4.4 Tournament Predictors
Different predictors excel at different branch types. A tournament predictor uses multiple predictors and learns which is best for each branch:
┌──────────────┐
┌─────────│ Local Pred. │─────────┐
│ └──────────────┘ │
│ │
│ ┌──────────────┐ ▼
Branch ──┼────────│ Global Pred. │────────►MUX ──► Prediction
│ └──────────────┘ ▲
│ │
│ ┌──────────────┐ │
└─────────│ Chooser │─────────┘
└──────────────┘
The chooser table tracks which predictor was more accurate for each branch (or branch pattern). Alpha 21264 used this design, achieving ~95% accuracy.
5. Modern Branch Predictors
Contemporary CPUs use highly sophisticated predictors with multiple levels.
5.1 TAGE: Tagged Geometric History Length
TAGE (TAgged GEometric) is the dominant predictor design in modern CPUs.
Key insight: Different branches need different history lengths. Loop counters need short history. Complex control flow needs long history.
TAGE uses multiple tables with geometrically increasing history lengths:
Tagged Tables
┌──────┬──────┬──────┬──────┐
│ T1 │ T2 │ T3 │ T4 │
│ 4-bit│ 8-bit│16-bit│64-bit│
│ hist │ hist │ hist │ hist │
└──────┴──────┴──────┴──────┘
│ │ │ │
▼ ▼ ▼ ▼
┌───────────────────────────┐
│ Provider Select │
│ (longest match wins) │
└───────────────────────────┘
│
▼
Prediction
Each table entry has:
- Tag (partial PC + history hash)
- Prediction counter (2-3 bits)
- Useful counter (for replacement)
The table with the longest matching history provides the prediction. TAGE achieves ~97% accuracy on typical workloads.
5.2 Perceptron Predictors
Neural-inspired predictors learn weights for history bits:
Prediction = sign(w₀ + Σ(wᵢ × hᵢ))
Where:
w₀ = bias weight
wᵢ = weight for history bit i
hᵢ = history bit i (+1 for taken, -1 for not taken)

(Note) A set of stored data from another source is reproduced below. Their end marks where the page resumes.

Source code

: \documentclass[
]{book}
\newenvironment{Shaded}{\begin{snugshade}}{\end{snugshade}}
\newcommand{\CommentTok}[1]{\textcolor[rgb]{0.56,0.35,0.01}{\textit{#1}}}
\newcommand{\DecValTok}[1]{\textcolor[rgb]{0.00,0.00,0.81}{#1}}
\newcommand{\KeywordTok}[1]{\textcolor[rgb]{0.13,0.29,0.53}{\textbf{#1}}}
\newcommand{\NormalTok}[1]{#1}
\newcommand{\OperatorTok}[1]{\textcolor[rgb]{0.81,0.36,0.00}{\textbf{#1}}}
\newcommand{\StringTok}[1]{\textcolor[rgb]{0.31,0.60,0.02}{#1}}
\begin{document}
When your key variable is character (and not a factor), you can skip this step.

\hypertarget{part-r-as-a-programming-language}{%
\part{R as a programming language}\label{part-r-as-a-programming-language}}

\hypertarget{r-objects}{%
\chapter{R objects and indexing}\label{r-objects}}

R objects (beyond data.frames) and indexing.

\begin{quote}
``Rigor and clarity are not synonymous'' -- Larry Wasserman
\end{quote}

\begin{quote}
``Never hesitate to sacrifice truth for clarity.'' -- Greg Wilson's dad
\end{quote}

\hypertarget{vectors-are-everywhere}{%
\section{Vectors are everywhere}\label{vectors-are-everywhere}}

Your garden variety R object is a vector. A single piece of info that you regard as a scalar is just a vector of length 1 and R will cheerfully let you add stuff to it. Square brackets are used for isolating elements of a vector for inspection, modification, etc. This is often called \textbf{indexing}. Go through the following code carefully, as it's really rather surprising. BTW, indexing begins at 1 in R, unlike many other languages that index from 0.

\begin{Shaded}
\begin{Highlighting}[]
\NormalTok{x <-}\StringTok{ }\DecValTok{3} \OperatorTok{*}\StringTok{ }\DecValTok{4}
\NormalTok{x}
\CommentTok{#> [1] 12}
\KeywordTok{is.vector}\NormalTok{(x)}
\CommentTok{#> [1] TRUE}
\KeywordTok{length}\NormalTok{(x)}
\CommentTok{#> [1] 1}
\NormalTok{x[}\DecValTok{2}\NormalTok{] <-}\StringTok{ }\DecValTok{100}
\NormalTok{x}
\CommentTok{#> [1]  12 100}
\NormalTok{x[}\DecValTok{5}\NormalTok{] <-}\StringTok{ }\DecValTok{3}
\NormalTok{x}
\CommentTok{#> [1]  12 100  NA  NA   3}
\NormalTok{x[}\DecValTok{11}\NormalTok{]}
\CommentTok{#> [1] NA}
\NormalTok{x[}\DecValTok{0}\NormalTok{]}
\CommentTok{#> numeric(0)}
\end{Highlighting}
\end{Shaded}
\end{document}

Training is simple: if mispredicted, adjust weights toward the correct outcome.
Perceptrons can capture complex correlations that table-based predictors miss. AMD’s Zen architecture uses perceptron-based predictors.
5.3 Loop Predictors
Loops have predictable iteration counts. Dedicated loop predictors detect and track loops:
Loop Predictor Entry:
┌─────────────┬───────────┬───────────┬──────────┐
│ Branch PC │ Limit │ Count │ Confident│
├─────────────┼───────────┼───────────┼──────────┤
│ 0x4000_1234 │ 100 │ 57 │ Yes │
└─────────────┴───────────┴───────────┴──────────┘
Prediction: Taken until Count reaches Limit
When a loop is detected (repeated back-edge), the predictor:
- Learns the iteration count
- Predicts taken until count reached
- Predicts not taken on final iteration
This eliminates the “last iteration” misprediction that plagues other predictors.
5.4 Return Address Stack
Function returns are indirect branches (target varies). But they follow a pattern: return to the instruction after the call.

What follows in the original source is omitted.